▸ TASK TO COMPLETE: Once you reach the line containing "A non-scientific objective" in the entries below, write out that line and each one after it down to the line containing "novel is written", exactly and with nothing added.

[DATA LISTING Boundary: Start]

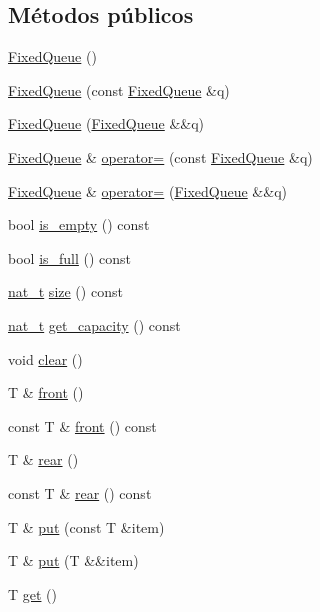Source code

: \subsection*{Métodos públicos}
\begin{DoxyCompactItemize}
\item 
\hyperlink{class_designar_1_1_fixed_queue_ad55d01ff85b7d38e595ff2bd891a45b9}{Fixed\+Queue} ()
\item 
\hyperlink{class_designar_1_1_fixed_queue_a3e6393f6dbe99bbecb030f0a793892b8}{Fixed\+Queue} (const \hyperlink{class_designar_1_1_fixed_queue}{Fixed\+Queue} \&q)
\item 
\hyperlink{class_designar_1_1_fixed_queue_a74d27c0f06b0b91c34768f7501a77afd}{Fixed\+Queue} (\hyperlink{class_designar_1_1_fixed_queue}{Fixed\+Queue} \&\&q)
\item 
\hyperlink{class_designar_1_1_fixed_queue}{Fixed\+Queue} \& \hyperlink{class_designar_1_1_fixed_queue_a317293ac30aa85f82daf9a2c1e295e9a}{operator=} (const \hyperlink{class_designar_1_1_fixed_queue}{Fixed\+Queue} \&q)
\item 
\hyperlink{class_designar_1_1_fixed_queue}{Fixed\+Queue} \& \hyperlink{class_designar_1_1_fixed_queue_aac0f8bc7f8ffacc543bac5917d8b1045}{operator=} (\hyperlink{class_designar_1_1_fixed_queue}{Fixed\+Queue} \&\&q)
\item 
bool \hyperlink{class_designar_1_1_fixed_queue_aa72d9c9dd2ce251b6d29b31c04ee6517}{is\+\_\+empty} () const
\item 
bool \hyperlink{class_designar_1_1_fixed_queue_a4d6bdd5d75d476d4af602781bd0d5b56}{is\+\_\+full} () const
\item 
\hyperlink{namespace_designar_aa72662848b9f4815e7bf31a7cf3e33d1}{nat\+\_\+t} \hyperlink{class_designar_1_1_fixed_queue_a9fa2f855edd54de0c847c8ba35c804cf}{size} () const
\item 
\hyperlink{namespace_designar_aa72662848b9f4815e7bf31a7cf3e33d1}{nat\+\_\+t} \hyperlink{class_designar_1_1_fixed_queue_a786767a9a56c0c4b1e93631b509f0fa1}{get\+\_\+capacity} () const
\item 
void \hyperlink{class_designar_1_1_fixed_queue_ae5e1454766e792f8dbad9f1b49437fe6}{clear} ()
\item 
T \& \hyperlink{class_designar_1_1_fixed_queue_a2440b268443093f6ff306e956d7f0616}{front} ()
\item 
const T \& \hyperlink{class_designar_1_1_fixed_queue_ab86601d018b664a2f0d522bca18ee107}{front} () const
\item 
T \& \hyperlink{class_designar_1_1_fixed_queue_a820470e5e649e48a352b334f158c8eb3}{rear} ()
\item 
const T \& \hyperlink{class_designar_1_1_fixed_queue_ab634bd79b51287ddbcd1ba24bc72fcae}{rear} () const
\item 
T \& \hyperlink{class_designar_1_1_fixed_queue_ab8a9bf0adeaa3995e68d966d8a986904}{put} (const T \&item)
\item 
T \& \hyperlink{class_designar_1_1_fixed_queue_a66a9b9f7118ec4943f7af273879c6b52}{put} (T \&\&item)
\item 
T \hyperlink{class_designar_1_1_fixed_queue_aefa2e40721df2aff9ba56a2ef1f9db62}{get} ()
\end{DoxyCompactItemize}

[DATA LISTING Boundary: End]
[DATA LISTING Boundary: Start]

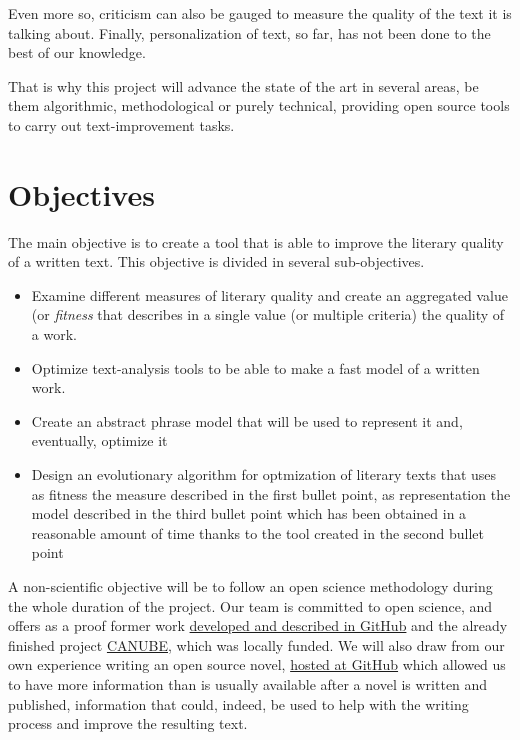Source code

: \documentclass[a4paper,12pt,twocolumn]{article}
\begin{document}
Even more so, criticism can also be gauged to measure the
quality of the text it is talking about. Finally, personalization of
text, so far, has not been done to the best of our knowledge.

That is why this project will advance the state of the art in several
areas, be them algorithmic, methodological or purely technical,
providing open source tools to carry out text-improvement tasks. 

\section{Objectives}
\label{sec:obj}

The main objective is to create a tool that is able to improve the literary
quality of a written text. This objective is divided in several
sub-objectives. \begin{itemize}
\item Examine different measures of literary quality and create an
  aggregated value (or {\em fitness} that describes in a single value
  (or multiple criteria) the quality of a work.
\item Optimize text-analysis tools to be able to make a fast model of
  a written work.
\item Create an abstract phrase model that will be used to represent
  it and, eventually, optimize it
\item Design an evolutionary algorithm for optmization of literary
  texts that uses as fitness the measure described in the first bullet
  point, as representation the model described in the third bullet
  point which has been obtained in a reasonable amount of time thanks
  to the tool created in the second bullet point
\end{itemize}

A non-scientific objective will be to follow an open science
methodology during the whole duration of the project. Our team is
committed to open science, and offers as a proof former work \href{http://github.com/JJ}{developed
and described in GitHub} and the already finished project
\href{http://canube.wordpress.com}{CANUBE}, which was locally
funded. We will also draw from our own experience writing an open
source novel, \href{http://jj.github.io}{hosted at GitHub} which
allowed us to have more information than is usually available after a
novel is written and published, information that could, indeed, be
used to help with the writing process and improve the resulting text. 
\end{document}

[DATA LISTING Boundary: End]

▸ SOLUTION TO THIS TASK:
A non-scientific objective will be to follow an open science
methodology during the whole duration of the project. Our team is
committed to open science, and offers as a proof former work \href{http://github.com/JJ}{developed
and described in GitHub} and the already finished project
\href{http://canube.wordpress.com}{CANUBE}, which was locally
funded. We will also draw from our own experience writing an open
source novel, \href{http://jj.github.io}{hosted at GitHub} which
allowed us to have more information than is usually available after a
novel is written and published, information that could, indeed, be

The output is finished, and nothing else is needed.